Le plan sécuritaire spécial élection présidentielle est entré officiellement en vigueur à partir d’aujourd’hui, avec 244 000 hommes mobilisés pour sécuriser les lieux de vote, notamment les centres et les bureaux, les espaces et édifices publics et les résidences consulaires.
124 000 policiers sont mis en état d’alerte, dès aujourd’hui, pour assurer le bon déroulement du scrutin présidentiel, avons-nous appris auprès de la direction de la sécurité publique (DSP) relevant de la Direction générale de la Sûreté nationale (DGSN).
Leur mission est d’assurer, dans leur territoire de compétence, le déroulement de l’élection dans les meilleures conditions sécuritaires qui soient.

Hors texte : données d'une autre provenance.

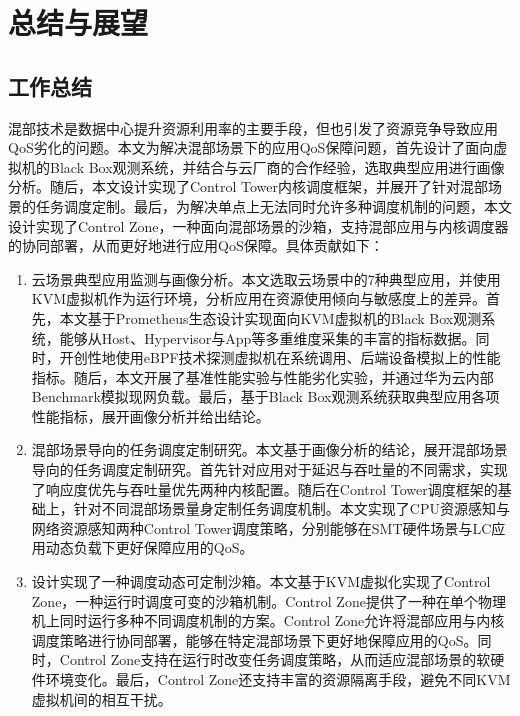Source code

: \chapter{总结与展望}\label{chap:theories_tech}

\section{工作总结}

混部技术是数据中心提升资源利用率的主要手段，但也引发了资源竞争导致应用QoS劣化的问题。本文为解决混部场景下的应用QoS保障问题，首先设计了面向虚拟机的Black Box观测系统，并结合与云厂商的合作经验，选取典型应用进行画像分析。随后，本文设计实现了Control Tower内核调度框架，并展开了针对混部场景的任务调度定制。最后，为解决单点上无法同时允许多种调度机制的问题，本文设计实现了Control Zone，一种面向混部场景的沙箱，支持混部应用与内核调度器的协同部署，从而更好地进行应用QoS保障。具体贡献如下：

\begin{enumerate}

    \item 云场景典型应用监测与画像分析。本文选取云场景中的7种典型应用，并使用KVM虚拟机作为运行环境，分析应用在资源使用倾向与敏感度上的差异。首先，本文基于Prometheus生态设计实现面向KVM虚拟机的Black Box观测系统，能够从Host、Hypervisor与App等多重维度采集的丰富的指标数据。同时，开创性地使用eBPF技术探测虚拟机在系统调用、后端设备模拟上的性能指标。随后，本文开展了基准性能实验与性能劣化实验，并通过华为云内部Benchmark模拟现网负载。最后，基于Black Box观测系统获取典型应用各项性能指标，展开画像分析并给出结论。

    \item 混部场景导向的任务调度定制研究。本文基于画像分析的结论，展开混部场景导向的任务调度定制研究。首先针对应用对于延迟与吞吐量的不同需求，实现了响应度优先与吞吐量优先两种内核配置。随后在Control Tower调度框架的基础上，针对不同混部场景量身定制任务调度机制。本文实现了CPU资源感知与网络资源感知两种Control Tower调度策略，分别能够在SMT硬件场景与LC应用动态负载下更好保障应用的QoS。

    \item 设计实现了一种调度动态可定制沙箱。本文基于KVM虚拟化实现了Control Zone，一种运行时调度可变的沙箱机制。Control Zone提供了一种在单个物理机上同时运行多种不同调度机制的方案。Control Zone允许将混部应用与内核调度策略进行协同部署，能够在特定混部场景下更好地保障应用的QoS。同时，Control Zone支持在运行时改变任务调度策略，从而适应混部场景的软硬件环境变化。最后，Control Zone还支持丰富的资源隔离手段，避免不同KVM虚拟机间的相互干扰。

\end{enumerate}

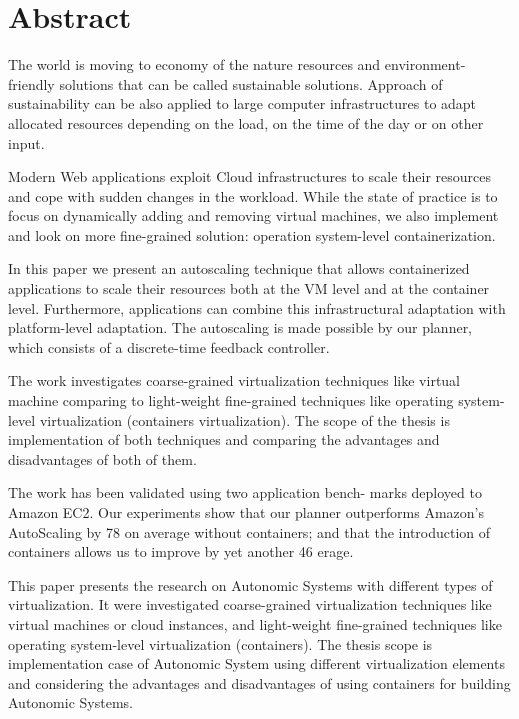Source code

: \newpage
\chapter*{Abstract}

The world is moving to economy of the nature resources and environment-friendly solutions that can be called sustainable solutions. Approach of sustainability can be also applied to large computer infrastructures to adapt allocated resources depending on the load, on the time of the day or on other input.

Modern Web applications exploit Cloud infrastructures to
scale their resources and cope with sudden changes in the
workload. While the state of practice is to focus on dynamically adding and removing virtual machines, we also implement and look on more fine-grained solution: operation system-level containerization.

In this paper we present an autoscaling technique that allows containerized applications to scale their resources both at the VM level and at the container level. Furthermore, applications can combine this infrastructural adaptation with platform-level adaptation. The autoscaling is made possible by our planner, which consists of a discrete-time feedback
controller.

The work investigates coarse-grained virtualization techniques like virtual machine comparing to light-weight fine-grained techniques like operating system-level virtualization (containers virtualization). The scope of the thesis is implementation of both techniques and comparing the advantages and disadvantages of both of them.

\ifx
The work has been validated using two application bench-
marks deployed to Amazon EC2. Our experiments show
that our planner outperforms Amazon’s AutoScaling by 78%
on average without containers; and that the introduction of
containers allows us to improve by yet another 46%
erage.

This paper presents the research on Autonomic Systems with different types of virtualization. It were investigated coarse-grained virtualization techniques like virtual machines or cloud instances, and light-weight fine-grained techniques like operating system-level virtualization (containers). The thesis scope is implementation case of Autonomic System using different virtualization elements and considering the advantages and disadvantages of using containers for building Autonomic Systems.
\fi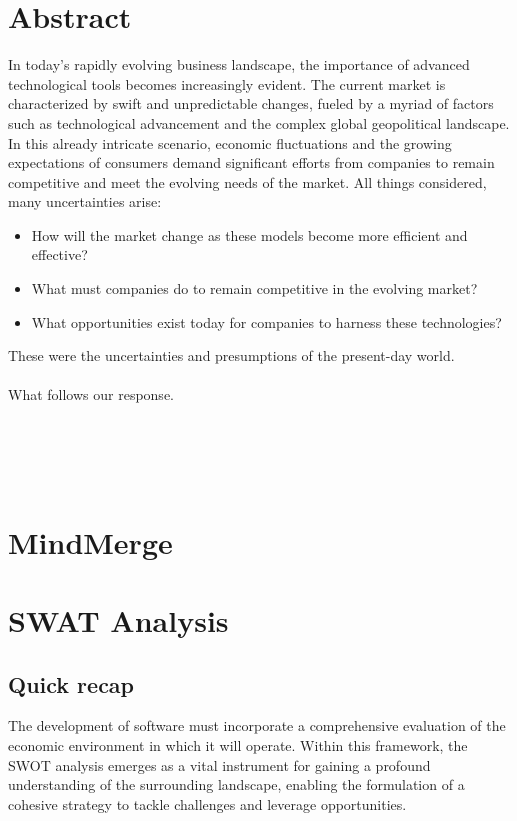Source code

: \documentclass{article}
\begin{document}
\newpage
{}
\section*{Abstract}   %
In today's rapidly evolving business landscape, the importance of advanced technological tools becomes increasingly evident. The current market is characterized by swift and unpredictable changes, fueled by a myriad of factors such as technological advancement and the complex global geopolitical landscape. In this already intricate scenario, economic fluctuations and the growing expectations of consumers demand significant efforts from companies to remain competitive 
and meet the evolving needs of the market. All things considered, many uncertainties arise:

\begin{itemize}
    \item How will the market change as these models become more efficient and effective?
    \item What must companies do to remain competitive in the evolving market?
    \item What opportunities exist today for companies to harness these technologies?
\end{itemize}
These were the uncertainties and presumptions of the present-day world.\\
\\
What follows our response.
\\
\\
\\
\\
\\

\section*{MindMerge}
\pagebreak
\restoregeometry

\section{SWAT Analysis}
\subsection{Quick recap}
The development of software must incorporate a comprehensive evaluation of the economic environment in which it will operate.
Within this framework, the SWOT analysis emerges as a vital instrument for gaining a profound understanding of the surrounding landscape, enabling the formulation of a cohesive strategy to tackle challenges and leverage opportunities.
\end{document}
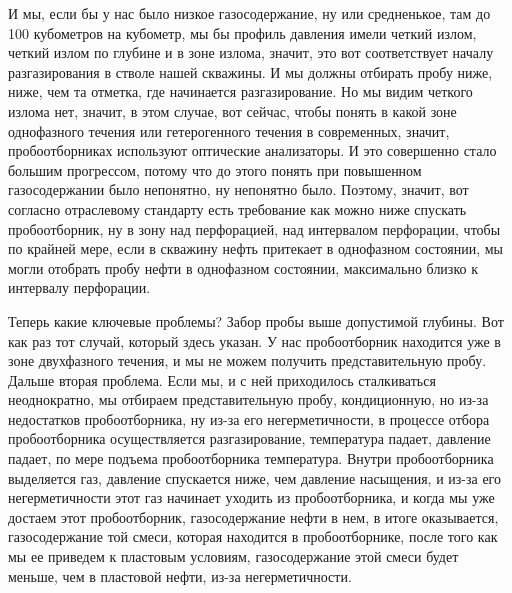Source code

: \documentclass[main.tex]{subfiles}
\begin{document}
И мы, если бы у нас было низкое газосодержание, ну или средненькое, там до 100 кубометров на кубометр, мы бы профиль давления имели четкий излом, четкий излом по глубине и в зоне излома, значит, это вот соответствует началу разгазирования в стволе нашей скважины.
И мы должны отбирать пробу ниже, ниже, чем та отметка, где начинается разгазирование.
Но мы видим четкого излома нет, значит, в этом случае, вот сейчас, чтобы понять в какой зоне однофазного течения или гетерогенного течения в современных, значит, пробоотборниках используют оптические анализаторы.
И это совершенно стало большим прогрессом, потому что до этого понять при повышенном газосодержании было непонятно, ну непонятно было.
Поэтому, значит, вот согласно отраслевому стандарту есть требование как можно ниже спускать пробоотборник, ну в зону над перфорацией, над интервалом перфорации, чтобы по крайней мере, если в скважину нефть притекает в однофазном состоянии, мы могли отобрать пробу нефти в однофазном состоянии, максимально близко к интервалу перфорации.

Теперь какие ключевые проблемы?
Забор пробы выше допустимой глубины.
Вот как раз тот случай, который здесь указан.
У нас пробоотборник находится уже в зоне двухфазного течения, и мы не можем получить представительную пробу.
Дальше вторая проблема.
Если мы, и с ней приходилось сталкиваться неоднократно, мы отбираем представительную пробу, кондиционную, но из-за недостатков пробоотборника, ну из-за его негерметичности, в процессе отбора пробоотборника осуществляется разгазирование, температура падает, давление падает, по мере подъема пробоотборника температура.
Внутри пробоотборника выделяется газ, давление спускается ниже, чем давление насыщения, и из-за его негерметичности этот газ начинает уходить из пробоотборника, и когда мы уже достаем этот пробоотборник, газосодержание нефти в нем, в итоге оказывается, газосодержание той смеси, которая находится в пробоотборнике, после того как мы ее приведем к пластовым условиям, газосодержание этой смеси будет меньше, чем в пластовой нефти, из-за негерметичности.
\end{document}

Parmi ces 124 000 policiers, tous grades confondus, 66 000 se chargeront de sécuriser les centres et les bureaux de vote et d’effectuer des patrouilles dans le cadre de cette mission. La DGSN prend en charge la sécurisation de 4 589 centres de vote englobant 27 530 bureaux de vote au cours de cette élection présidentielle. Différents moyens, dont la télésurveillance et l’unité aérienne, seront mobilisés par la DGSN pour cette mission.
Du côté de la Gendarmerie nationale, 100 000 éléments sont mobilisés, à partir d’aujourd’hui, pour la sécurisation du scrutin. Ces dizaines de milliers de gendarmes seront mobilisés dans les centres et bureaux de vote, selon le territoire de compétence. D’autres seront affectés aux frontières afin de faire face à d’éventuelles tentatives d’infiltration de groupes terroristes qui voudraient perpétrer des attentats sur le sol algérien.